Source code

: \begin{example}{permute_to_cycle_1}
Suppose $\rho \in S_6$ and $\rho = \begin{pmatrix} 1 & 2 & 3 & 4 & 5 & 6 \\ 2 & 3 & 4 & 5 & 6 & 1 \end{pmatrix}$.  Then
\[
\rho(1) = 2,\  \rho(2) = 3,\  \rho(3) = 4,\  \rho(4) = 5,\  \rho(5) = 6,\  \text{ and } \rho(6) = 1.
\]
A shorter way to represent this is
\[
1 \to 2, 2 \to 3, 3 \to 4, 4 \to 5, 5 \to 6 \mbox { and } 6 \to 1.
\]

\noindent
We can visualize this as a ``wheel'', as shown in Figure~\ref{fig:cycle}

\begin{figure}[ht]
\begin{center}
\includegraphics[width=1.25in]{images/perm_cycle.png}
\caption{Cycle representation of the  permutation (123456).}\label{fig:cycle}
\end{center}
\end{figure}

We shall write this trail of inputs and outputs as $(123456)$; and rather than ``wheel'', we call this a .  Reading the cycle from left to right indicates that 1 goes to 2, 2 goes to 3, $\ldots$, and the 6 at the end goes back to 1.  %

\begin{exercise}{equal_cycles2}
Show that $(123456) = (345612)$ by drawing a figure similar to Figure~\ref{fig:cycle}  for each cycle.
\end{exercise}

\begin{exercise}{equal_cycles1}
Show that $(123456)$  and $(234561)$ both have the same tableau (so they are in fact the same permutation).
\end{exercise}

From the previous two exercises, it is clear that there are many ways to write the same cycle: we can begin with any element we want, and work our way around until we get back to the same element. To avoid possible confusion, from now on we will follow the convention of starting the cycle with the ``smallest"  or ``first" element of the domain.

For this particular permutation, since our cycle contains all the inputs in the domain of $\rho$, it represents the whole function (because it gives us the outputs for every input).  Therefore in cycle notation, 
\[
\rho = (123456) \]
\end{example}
+ + +
Your goal: Copy the listing in full. Match it word for word.

Output for this exercise:
Source code

: \begin{example}{permute_to_cycle_1}
Suppose $\rho \in S_6$ and $\rho = \begin{pmatrix} 1 & 2 & 3 & 4 & 5 & 6 \\ 2 & 3 & 4 & 5 & 6 & 1 \end{pmatrix}$.  Then
\[
\rho(1) = 2,\  \rho(2) = 3,\  \rho(3) = 4,\  \rho(4) = 5,\  \rho(5) = 6,\  \text{ and } \rho(6) = 1.
\]
A shorter way to represent this is
\[
1 \to 2, 2 \to 3, 3 \to 4, 4 \to 5, 5 \to 6 \mbox { and } 6 \to 1.
\]

\noindent
We can visualize this as a ``wheel'', as shown in Figure~\ref{fig:cycle}

\begin{figure}[ht]
\begin{center}
\includegraphics[width=1.25in]{images/perm_cycle.png}
\caption{Cycle representation of the  permutation (123456).}\label{fig:cycle}
\end{center}
\end{figure}

We shall write this trail of inputs and outputs as $(123456)$; and rather than ``wheel'', we call this a .  Reading the cycle from left to right indicates that 1 goes to 2, 2 goes to 3, $\ldots$, and the 6 at the end goes back to 1.  %

\begin{exercise}{equal_cycles2}
Show that $(123456) = (345612)$ by drawing a figure similar to Figure~\ref{fig:cycle}  for each cycle.
\end{exercise}

\begin{exercise}{equal_cycles1}
Show that $(123456)$  and $(234561)$ both have the same tableau (so they are in fact the same permutation).
\end{exercise}

From the previous two exercises, it is clear that there are many ways to write the same cycle: we can begin with any element we want, and work our way around until we get back to the same element. To avoid possible confusion, from now on we will follow the convention of starting the cycle with the ``smallest"  or ``first" element of the domain.

For this particular permutation, since our cycle contains all the inputs in the domain of $\rho$, it represents the whole function (because it gives us the outputs for every input).  Therefore in cycle notation, 
\[
\rho = (123456) \]
\end{example}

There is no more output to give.